=== What you have to do ===
In the records below, find the line that contains "parte dei compiti." and the line that contains "不是教不教的问题，是考不考的问题。。。"; write out exactly those two lines and everything between them, without the pictures.
======
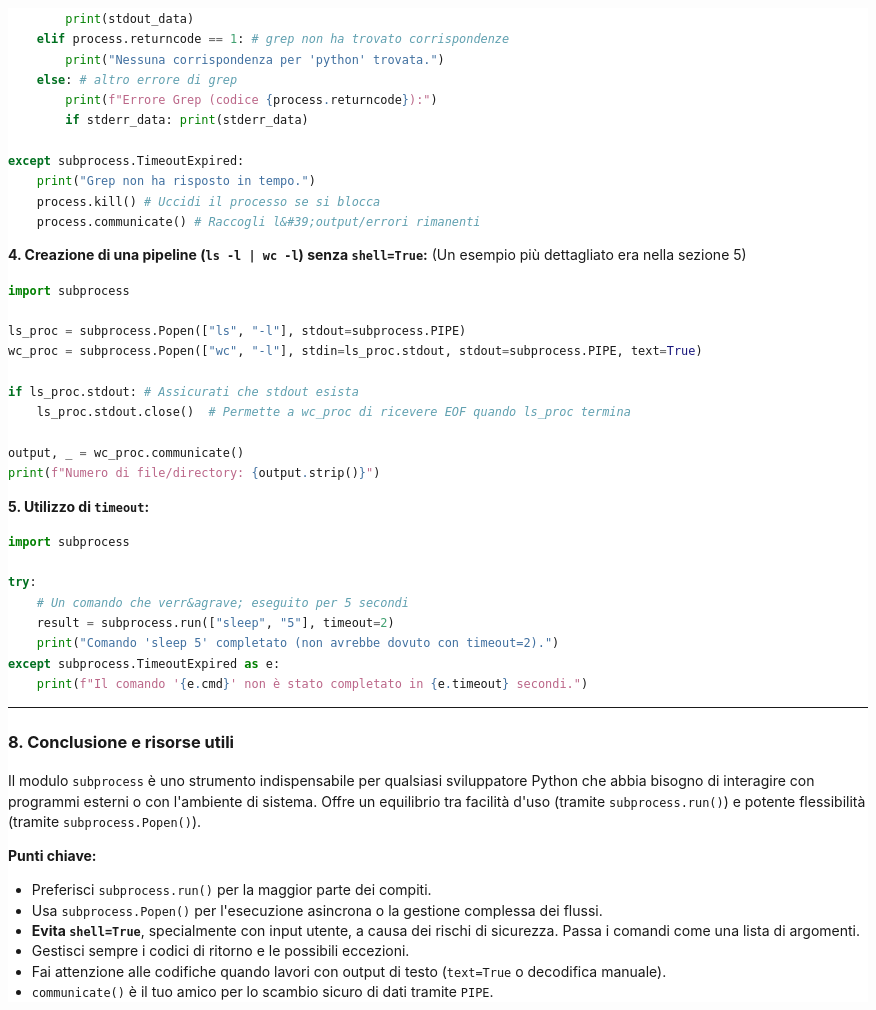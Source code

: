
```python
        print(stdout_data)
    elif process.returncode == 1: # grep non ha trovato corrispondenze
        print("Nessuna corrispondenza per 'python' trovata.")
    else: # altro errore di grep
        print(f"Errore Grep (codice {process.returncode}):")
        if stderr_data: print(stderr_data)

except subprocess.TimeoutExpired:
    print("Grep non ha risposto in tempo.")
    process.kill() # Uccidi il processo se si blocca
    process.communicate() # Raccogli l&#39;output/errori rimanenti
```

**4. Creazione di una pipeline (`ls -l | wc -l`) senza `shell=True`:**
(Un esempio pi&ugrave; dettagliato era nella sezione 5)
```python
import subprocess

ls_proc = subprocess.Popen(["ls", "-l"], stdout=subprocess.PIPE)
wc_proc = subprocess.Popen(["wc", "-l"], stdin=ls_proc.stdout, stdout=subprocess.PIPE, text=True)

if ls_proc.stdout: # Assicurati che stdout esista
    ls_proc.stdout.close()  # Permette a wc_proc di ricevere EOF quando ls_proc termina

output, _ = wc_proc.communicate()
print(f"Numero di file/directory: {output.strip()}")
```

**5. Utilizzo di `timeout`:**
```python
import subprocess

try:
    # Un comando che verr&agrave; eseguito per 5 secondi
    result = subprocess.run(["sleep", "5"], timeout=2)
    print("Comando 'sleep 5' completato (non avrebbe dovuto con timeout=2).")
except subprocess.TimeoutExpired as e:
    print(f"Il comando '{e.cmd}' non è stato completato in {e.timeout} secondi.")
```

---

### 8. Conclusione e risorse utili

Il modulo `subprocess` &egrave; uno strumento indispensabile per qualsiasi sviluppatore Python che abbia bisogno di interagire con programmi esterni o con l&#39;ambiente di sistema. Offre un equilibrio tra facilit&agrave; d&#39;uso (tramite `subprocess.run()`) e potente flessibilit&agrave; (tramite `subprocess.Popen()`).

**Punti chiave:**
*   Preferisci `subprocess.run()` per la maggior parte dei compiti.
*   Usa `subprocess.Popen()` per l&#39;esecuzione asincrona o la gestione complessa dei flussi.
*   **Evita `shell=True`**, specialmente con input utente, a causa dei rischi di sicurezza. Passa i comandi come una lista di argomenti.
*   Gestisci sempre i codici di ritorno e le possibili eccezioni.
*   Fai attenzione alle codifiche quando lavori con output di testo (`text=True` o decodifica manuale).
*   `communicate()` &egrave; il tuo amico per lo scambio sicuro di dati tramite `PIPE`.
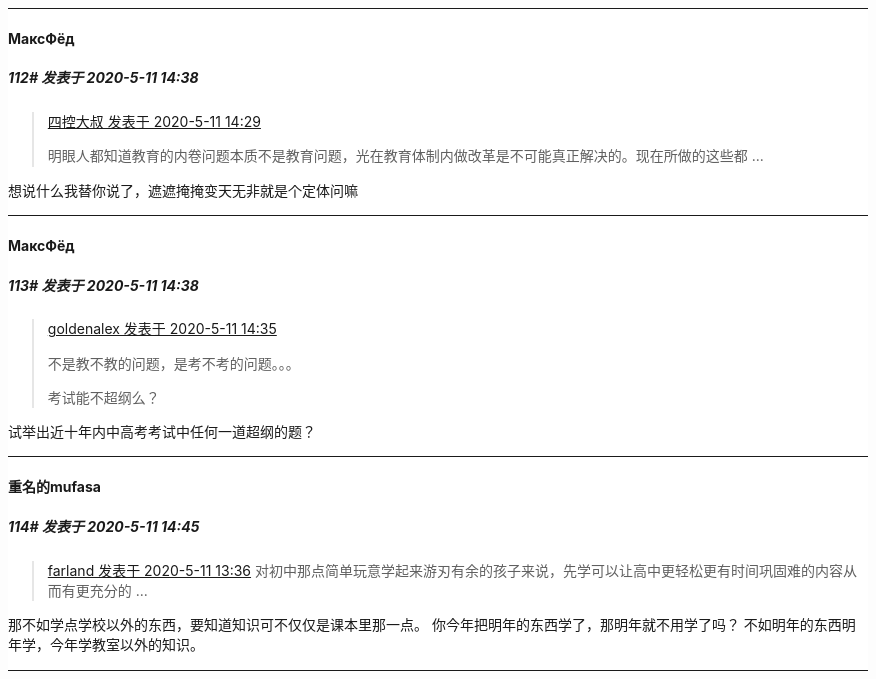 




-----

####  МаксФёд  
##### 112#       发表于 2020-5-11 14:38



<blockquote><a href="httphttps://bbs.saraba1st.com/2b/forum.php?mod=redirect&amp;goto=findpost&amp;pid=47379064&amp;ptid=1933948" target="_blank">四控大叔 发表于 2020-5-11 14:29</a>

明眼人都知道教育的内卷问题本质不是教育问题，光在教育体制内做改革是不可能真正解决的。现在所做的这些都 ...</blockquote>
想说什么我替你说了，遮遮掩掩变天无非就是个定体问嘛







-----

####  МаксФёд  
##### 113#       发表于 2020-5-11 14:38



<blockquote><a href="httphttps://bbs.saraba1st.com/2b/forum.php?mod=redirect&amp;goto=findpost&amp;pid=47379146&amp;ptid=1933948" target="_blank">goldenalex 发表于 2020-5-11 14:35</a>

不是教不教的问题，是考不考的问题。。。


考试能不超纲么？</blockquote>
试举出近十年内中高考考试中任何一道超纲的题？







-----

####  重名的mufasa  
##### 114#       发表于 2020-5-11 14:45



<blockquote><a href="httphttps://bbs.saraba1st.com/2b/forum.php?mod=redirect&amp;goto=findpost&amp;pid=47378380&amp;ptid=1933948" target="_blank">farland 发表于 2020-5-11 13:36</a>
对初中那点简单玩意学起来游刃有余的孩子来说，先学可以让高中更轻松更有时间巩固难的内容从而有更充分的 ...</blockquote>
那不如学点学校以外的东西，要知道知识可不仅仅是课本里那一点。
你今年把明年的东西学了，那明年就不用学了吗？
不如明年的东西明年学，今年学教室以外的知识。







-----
======
=== Written solution ===
*   Preferisci `subprocess.run()` per la maggior parte dei compiti.
*   Usa `subprocess.Popen()` per l&#39;esecuzione asincrona o la gestione complessa dei flussi.
*   **Evita `shell=True`**, specialmente con input utente, a causa dei rischi di sicurezza. Passa i comandi come una lista di argomenti.
*   Gestisci sempre i codici di ritorno e le possibili eccezioni.
*   Fai attenzione alle codifiche quando lavori con output di testo (`text=True` o decodifica manuale).
*   `communicate()` &egrave; il tuo amico per lo scambio sicuro di dati tramite `PIPE`.




-----

####  МаксФёд  
##### 112#       发表于 2020-5-11 14:38



<blockquote><a href="httphttps://bbs.saraba1st.com/2b/forum.php?mod=redirect&amp;goto=findpost&amp;pid=47379064&amp;ptid=1933948" target="_blank">四控大叔 发表于 2020-5-11 14:29</a>

明眼人都知道教育的内卷问题本质不是教育问题，光在教育体制内做改革是不可能真正解决的。现在所做的这些都 ...</blockquote>
想说什么我替你说了，遮遮掩掩变天无非就是个定体问嘛







-----

####  МаксФёд  
##### 113#       发表于 2020-5-11 14:38



<blockquote><a href="httphttps://bbs.saraba1st.com/2b/forum.php?mod=redirect&amp;goto=findpost&amp;pid=47379146&amp;ptid=1933948" target="_blank">goldenalex 发表于 2020-5-11 14:35</a>

不是教不教的问题，是考不考的问题。。。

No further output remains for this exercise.